TASK REQUIREMENTS: The lines to copy from the data below are those that hold the string "relations".

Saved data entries
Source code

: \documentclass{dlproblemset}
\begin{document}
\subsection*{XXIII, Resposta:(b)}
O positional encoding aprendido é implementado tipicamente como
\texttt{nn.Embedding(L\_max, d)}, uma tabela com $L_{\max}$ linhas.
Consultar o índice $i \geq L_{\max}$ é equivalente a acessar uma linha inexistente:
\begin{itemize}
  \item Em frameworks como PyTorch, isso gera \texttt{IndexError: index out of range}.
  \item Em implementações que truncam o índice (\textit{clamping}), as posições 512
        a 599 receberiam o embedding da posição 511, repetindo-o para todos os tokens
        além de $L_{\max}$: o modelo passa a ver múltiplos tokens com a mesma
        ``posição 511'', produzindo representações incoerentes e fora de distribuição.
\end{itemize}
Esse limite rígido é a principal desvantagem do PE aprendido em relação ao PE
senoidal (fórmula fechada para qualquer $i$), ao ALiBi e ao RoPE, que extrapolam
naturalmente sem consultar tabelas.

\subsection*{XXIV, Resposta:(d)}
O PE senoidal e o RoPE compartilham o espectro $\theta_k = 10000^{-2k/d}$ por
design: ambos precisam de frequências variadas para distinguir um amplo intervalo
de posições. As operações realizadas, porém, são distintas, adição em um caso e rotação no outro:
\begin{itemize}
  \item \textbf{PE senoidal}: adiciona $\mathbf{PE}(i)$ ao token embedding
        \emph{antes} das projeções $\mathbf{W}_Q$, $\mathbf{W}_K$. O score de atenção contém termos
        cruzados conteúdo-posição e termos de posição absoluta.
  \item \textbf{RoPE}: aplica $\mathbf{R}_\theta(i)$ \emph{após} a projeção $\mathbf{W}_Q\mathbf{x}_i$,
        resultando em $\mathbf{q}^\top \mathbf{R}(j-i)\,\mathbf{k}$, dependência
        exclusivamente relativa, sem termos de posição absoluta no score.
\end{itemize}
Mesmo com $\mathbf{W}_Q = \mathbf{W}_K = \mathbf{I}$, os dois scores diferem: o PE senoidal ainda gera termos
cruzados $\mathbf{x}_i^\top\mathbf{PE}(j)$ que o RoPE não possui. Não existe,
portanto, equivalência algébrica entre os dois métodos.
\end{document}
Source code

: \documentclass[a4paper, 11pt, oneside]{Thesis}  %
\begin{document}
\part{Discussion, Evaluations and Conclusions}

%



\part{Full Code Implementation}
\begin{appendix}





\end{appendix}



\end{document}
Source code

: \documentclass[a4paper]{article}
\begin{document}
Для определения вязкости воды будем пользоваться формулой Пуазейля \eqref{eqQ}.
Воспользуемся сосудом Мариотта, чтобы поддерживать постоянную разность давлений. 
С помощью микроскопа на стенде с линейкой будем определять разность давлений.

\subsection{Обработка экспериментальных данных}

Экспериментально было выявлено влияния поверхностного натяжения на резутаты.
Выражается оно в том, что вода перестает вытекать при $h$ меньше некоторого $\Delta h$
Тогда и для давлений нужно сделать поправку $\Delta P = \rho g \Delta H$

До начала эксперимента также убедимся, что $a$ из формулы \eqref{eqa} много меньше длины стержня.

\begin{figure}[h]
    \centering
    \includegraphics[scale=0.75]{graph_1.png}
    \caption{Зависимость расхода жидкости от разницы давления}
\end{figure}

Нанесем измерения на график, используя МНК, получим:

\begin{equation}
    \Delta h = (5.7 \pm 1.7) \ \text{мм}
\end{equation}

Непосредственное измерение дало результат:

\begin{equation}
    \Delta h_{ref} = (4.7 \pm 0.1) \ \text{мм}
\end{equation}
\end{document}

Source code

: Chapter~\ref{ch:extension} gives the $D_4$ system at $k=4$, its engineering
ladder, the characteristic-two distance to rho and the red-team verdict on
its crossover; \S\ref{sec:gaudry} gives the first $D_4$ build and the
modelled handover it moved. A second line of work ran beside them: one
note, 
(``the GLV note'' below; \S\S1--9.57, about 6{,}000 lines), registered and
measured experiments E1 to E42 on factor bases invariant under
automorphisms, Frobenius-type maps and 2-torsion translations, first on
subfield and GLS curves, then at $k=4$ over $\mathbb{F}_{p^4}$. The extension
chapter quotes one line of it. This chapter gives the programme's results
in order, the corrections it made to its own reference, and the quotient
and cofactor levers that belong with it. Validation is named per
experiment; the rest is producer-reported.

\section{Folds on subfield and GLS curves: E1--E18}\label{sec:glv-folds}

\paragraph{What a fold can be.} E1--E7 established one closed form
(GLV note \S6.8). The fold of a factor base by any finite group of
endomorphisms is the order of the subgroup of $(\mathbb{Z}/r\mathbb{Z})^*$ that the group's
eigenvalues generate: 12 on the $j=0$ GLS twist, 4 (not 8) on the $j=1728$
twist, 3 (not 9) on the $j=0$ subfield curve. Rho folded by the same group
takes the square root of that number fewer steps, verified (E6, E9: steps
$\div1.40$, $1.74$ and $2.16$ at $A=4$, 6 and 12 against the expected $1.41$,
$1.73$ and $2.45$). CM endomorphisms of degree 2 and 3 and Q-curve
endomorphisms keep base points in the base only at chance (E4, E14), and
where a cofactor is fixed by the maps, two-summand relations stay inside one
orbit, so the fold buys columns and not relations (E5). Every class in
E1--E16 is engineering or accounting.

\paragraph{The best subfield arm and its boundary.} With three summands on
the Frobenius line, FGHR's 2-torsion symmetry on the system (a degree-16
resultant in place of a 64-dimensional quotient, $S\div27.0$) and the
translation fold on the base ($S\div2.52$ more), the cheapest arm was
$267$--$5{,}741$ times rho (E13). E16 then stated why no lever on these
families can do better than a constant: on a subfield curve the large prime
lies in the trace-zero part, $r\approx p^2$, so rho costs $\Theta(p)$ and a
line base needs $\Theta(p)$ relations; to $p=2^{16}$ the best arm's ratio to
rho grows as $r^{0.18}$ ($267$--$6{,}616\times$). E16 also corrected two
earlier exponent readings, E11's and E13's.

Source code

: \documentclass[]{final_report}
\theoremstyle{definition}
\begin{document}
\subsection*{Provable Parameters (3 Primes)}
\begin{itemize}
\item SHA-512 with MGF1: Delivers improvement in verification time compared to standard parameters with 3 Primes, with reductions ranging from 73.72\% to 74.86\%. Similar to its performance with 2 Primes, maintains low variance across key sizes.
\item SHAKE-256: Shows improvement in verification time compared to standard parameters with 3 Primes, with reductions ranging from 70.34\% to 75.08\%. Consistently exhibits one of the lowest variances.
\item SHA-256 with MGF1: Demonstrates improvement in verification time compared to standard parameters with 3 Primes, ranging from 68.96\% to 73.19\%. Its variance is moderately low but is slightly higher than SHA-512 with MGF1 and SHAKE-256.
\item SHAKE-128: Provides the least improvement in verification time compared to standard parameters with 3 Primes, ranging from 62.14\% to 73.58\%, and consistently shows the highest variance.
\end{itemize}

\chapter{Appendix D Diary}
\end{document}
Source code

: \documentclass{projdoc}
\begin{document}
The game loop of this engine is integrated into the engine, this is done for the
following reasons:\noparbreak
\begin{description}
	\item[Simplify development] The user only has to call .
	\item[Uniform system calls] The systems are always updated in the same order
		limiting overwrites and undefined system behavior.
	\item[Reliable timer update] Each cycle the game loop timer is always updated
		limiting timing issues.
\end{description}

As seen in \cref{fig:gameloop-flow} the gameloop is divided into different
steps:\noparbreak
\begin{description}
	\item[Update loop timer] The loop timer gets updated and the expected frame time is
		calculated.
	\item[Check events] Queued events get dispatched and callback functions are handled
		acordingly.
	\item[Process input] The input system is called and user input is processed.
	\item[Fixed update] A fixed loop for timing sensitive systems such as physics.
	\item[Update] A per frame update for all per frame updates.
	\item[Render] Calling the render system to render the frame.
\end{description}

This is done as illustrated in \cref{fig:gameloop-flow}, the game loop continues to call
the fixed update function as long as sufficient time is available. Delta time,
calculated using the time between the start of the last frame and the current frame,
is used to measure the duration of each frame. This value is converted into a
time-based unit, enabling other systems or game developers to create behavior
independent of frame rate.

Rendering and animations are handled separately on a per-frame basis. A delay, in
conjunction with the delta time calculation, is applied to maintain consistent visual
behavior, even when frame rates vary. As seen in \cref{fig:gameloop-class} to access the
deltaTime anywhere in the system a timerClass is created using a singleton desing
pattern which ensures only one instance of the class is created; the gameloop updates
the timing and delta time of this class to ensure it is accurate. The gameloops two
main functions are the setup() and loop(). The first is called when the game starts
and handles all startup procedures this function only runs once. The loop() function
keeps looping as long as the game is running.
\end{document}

ANSWER AREA:
where a cofactor is fixed by the maps, two-summand relations stay inside one
orbit, so the fold buys columns and not relations (E5). Every class in
line base needs $\Theta(p)$ relations; to $p=2^{16}$ the best arm's ratio to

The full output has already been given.